Working over time

               Earlier in my career I met a man who was an administrator of a parochial school. At that time he was easily old enough to retire, but using Biblical scripture, he said he couldn’t find the word retire in the book. He said he still felt confident and healthy enough to keep working beyond those 60something years where people call it a career.

                Maybe that man is right. He’s not alone by any means.

                Saturday, after the snow had stopped and the roads cleared, I went to see Clint Eastwood’s newest movie, “The Mule.” Eastwood movies had been an occasional item on the family’s TV screen when I was a kid. As an adult with teenage kids now, Clint’s still working – at the age of 88.

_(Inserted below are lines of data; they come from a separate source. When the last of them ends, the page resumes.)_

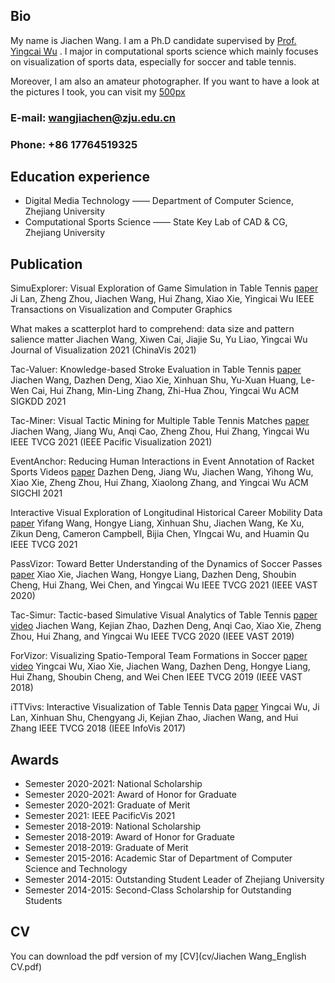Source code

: ## Bio
My name is Jiachen Wang. I am a Ph.D candidate supervised by [Prof. Yingcai Wu](http://www.ycwu.org/) . I major in computational sports science which mainly focuses on visualization of sports data, especially for soccer and table tennis.

Moreover, I am also an amateur photographer. If you want to have a look at the pictures I took, you can visit my [500px](https://500px.com/343725635)

### E-mail: wangjiachen@zju.edu.cn
### Phone: +86 17764519325


## Education experience
* Digital Media Technology —— Department of Computer Science, Zhejiang University
* Computational Sports Science —— State Key Lab of CAD & CG, Zhejiang University

## Publication
SimuExplorer: Visual Exploration of Game Simulation in Table Tennis [paper](https://zjuidg.org/source/projects/SimuExplorer/SimuExplorer.pdf)
Ji Lan, Zheng Zhou, Jiachen Wang, Hui Zhang, Xiao Xie, Yingicai Wu
IEEE Transactions on Visualization and Computer Graphics

What makes a scatterplot hard to comprehend: data size and pattern salience matter
Jiachen Wang, Xiwen Cai, Jiajie Su, Yu Liao, Yingcai Wu
Journal of Visualization 2021 (ChinaVis 2021)

Tac-Valuer: Knowledge-based Stroke Evaluation in Table Tennis [paper](https://zjuidg.org/source/projects/tacValuer/tacValuer.pdf)
Jiachen Wang, Dazhen Deng, Xiao Xie, Xinhuan Shu, Yu-Xuan Huang, Le-Wen Cai, Hui Zhang, Min-Ling Zhang, Zhi-Hua Zhou, Yingcai Wu
ACM SIGKDD 2021

Tac-Miner: Visual Tactic Mining for Multiple Table Tennis Matches [paper](https://zjuidg.org/source/projects/TacMiner/tacminer.pdf)
Jiachen Wang, Jiang Wu, Anqi Cao, Zheng Zhou, Hui Zhang, Yingcai Wu
IEEE TVCG 2021 (IEEE Pacific Visualization 2021)

EventAnchor: Reducing Human Interactions in Event Annotation of Racket Sports Videos [paper](https://zjuidg.org/source/projects/eventanchor/eventanchor.pdf)
Dazhen Deng, Jiang Wu, Jiachen Wang, Yihong Wu, Xiao Xie, Zheng Zhou, Hui Zhang, Xiaolong Zhang, and Yingcai Wu
ACM SIGCHI 2021

Interactive Visual Exploration of Longitudinal Historical Career Mobility Data [paper](https://zjuidg.org/source/projects/CareerLens/CareerLens.pdf)
Yifang Wang, Hongye Liang, Xinhuan Shu, Jiachen Wang, Ke Xu, Zikun Deng, Cameron Campbell, Bijia Chen, YIngcai Wu, and Huamin Qu
IEEE TVCG 2021

PassVizor: Toward Better Understanding of the Dynamics of Soccer Passes [paper](https://zjuidg.org/source/projects/passvizor/passvizor.pdf)
Xiao Xie, Jiachen Wang, Hongye Liang, Dazhen Deng, Shoubin Cheng, Hui Zhang, Wei Chen, and Yingcai Wu
IEEE TVCG 2021 (IEEE VAST 2020)

Tac-Simur: Tactic-based Simulative Visual Analytics of Table Tennis [paper](https://zjuidg.org/source/projects/tacSimur/Tac-Simur.pdf) [video](https://www.youtube.com/watch?v=_I6cne3Wd4U&feature=youtu.be)
Jiachen Wang, Kejian Zhao, Dazhen Deng, Anqi Cao, Xiao Xie, Zheng Zhou, Hui Zhang, and Yingcai Wu
IEEE TVCG 2020 (IEEE VAST 2019)

ForVizor: Visualizing Spatio-Temporal Team Formations in Soccer [paper](https://zjuidg.org/source/projects/forvizor/forvizor.pdf) [video](https://www.youtube.com/watch?v=03U7PESGkOQ)
Yingcai Wu, Xiao Xie, Jiachen Wang, Dazhen Deng, Hongye Liang, Hui Zhang, Shoubin Cheng, and Wei Chen
IEEE TVCG 2019 (IEEE VAST 2018)

iTTVivs: Interactive Visualization of Table Tennis Data [paper](https://zjuidg.org/source/projects/iTTVis/iTTVis.pdf)
Yingcai Wu, Ji Lan, Xinhuan Shu, Chengyang Ji, Kejian Zhao, Jiachen Wang, and Hui Zhang
IEEE TVCG 2018 (IEEE InfoVis 2017)

## Awards
* Semester 2020-2021: National Scholarship
* Semester 2020-2021: Award of Honor for Graduate
* Semester 2020-2021: Graduate of Merit
* Semester 2021: IEEE PacificVis 2021
* Semester 2018-2019: National Scholarship
* Semester 2018-2019: Award of Honor for Graduate
* Semester 2018-2019: Graduate of Merit
* Semester 2015-2016: Academic Star of Department of Computer Science and Technology
* Semester 2014-2015: Outstanding Student Leader of Zhejiang University
* Semester 2014-2015: Second-Class Scholarship for Outstanding Students

## CV
You can download the pdf version of my [CV](cv/Jiachen Wang_English CV.pdf)

<!-- ## Welcome to GitHub Pages

You can use the [editor on GitHub](https://github.com/VisWang/VisWang.github.io/edit/main/index.md) to maintain and preview the content for your website in Markdown files.

Whenever you commit to this repository, GitHub Pages will run [Jekyll](https://jekyllrb.com/) to rebuild the pages in your site, from the content in your Markdown files. -->

<!-- ### Markdown

Markdown is a lightweight and easy-to-use syntax for styling your writing. It includes conventions for

```markdown
Syntax highlighted code block

# Header 1
## Header 2
### Header 3

- Bulleted
- List

1. Numbered
2. List

**Bold** and _Italic_ and `Code` text

[Link](url) and ![Image](src)
```

For more details see [Basic writing and formatting syntax](https://docs.github.com/en/github/writing-on-github/getting-started-with-writing-and-formatting-on-github/basic-writing-and-formatting-syntax).

### Jekyll Themes

Your Pages site will use the layout and styles from the Jekyll theme you have selected in your [repository settings](https://github.com/VisWang/VisWang.github.io/settings/pages). The name of this theme is saved in the Jekyll `_config.yml` configuration file.

### Support or Contact

Having trouble with Pages? Check out our [documentation](https://docs.github.com/categories/github-pages-basics/) or [contact support](https://support.github.com/contact) and we’ll help you sort it out. -->
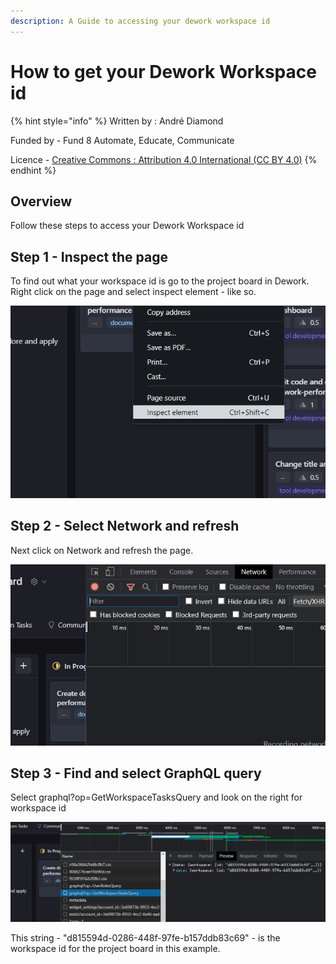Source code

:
 ```yaml
---
description: A Guide to accessing your dework workspace id
---
```


# How to get your Dework Workspace id

{% hint style="info" %}
Written by : André Diamond

Funded by - Fund 8 Automate, Educate, Communicate

Licence - [Creative Commons : Attribution 4.0 International (CC BY 4.0)](https://creativecommons.org/licenses/by/4.0/)
{% endhint %}

## Overview

Follow these steps to access your Dework Workspace id

## Step 1 - Inspect the page

To find out what your workspace id is go to the project board in Dework. Right click on the page and select inspect element - like so.

![](<../../.gitbook/assets/image (1) (1) (1) (1) (1).png>)

## Step 2 - Select Network and refresh

Next click on Network and refresh the page.

![](<../../.gitbook/assets/image (3) (1) (1) (1) (1).png>)

## Step 3 - Find and select GraphQL query

Select graphql?op=GetWorkspaceTasksQuery and look on the right for workspace id

![](<../../.gitbook/assets/image (2) (1) (1) (1).png>)

This string - "d815594d-0286-448f-97fe-b157ddb83c69" - is the workspace id for the project board in this example.

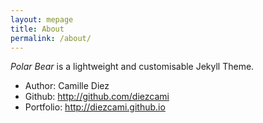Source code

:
 ```yaml
---
layout: mepage
title: About
permalink: /about/
---
```

*Polar Bear* is a lightweight and customisable Jekyll Theme.

* Author: Camille Diez
* Github: http://github.com/diezcami
* Portfolio: http://diezcami.github.io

                The movie is very good even though it’s adult at times. I won’t give away too many details if you haven’t seen it. “The Mule” is based on a true story about how an older man fell on hard times and made some uncomfortable decisions to provide for himself.

                Clint is providing a great example how age doesn’t have to slow us down when we think our working years should be reduced or over.

                For easy math, Clint could have retired 20 years ago. But he instead has been involved in eight movies in that time frame.

                According to imdb website, at age 74, he became the oldest person to win the Best Director Oscar for “Million Dollar Baby” in 2004.

                Eastwood was the only nominee for the Best Actor Oscar in 2004 for Million Dollar Baby to play a fictitious character. All four other nominees portrayed real people in their respective films.

                The man’s Hollywood career goes back many decades and he has had some very good selling movies. He can afford a dude every so often. But he’s not making disappointing films at a time in his life when you put your feet on the footrest and usually watch movies – not make them.

                I know he’s not alone.

                A dear friend of mine, old enough to be my father, still farms in Adair County. He too, could have proverbially put the cow out to pasture. But he’s still doing that, literally. He was raised in a farm family which may be in its own category of work ethic.

                My own father is in that category, too. He retired from his route sales career but found something else to do that was less stressful and time consuming.

                Personality and needs should be considered with everyone who wants to work beyond the normal retirement years. Some people are not wired to be at home and do crossword puzzles every day. Some people feel alive when they are productive, even if that means putting items on a store shelf.

                Working beyond the normal working years for personal needs is a different story. We all know, some too well, the cost of health care is a driving factor in continuing to work.

                Researching Eastwood, I found this quote that may sum up his ideals.

               “Every movie I make teaches me something, and that's why I keep making them. I'm at that stage of life when I could probably stop and just hit golf balls. But in filming these two movies about Iwo Jima, I learnt about war and about character. I also learnt a lot about myself,” he supposedly said.

               Clint is still learning as he’s working.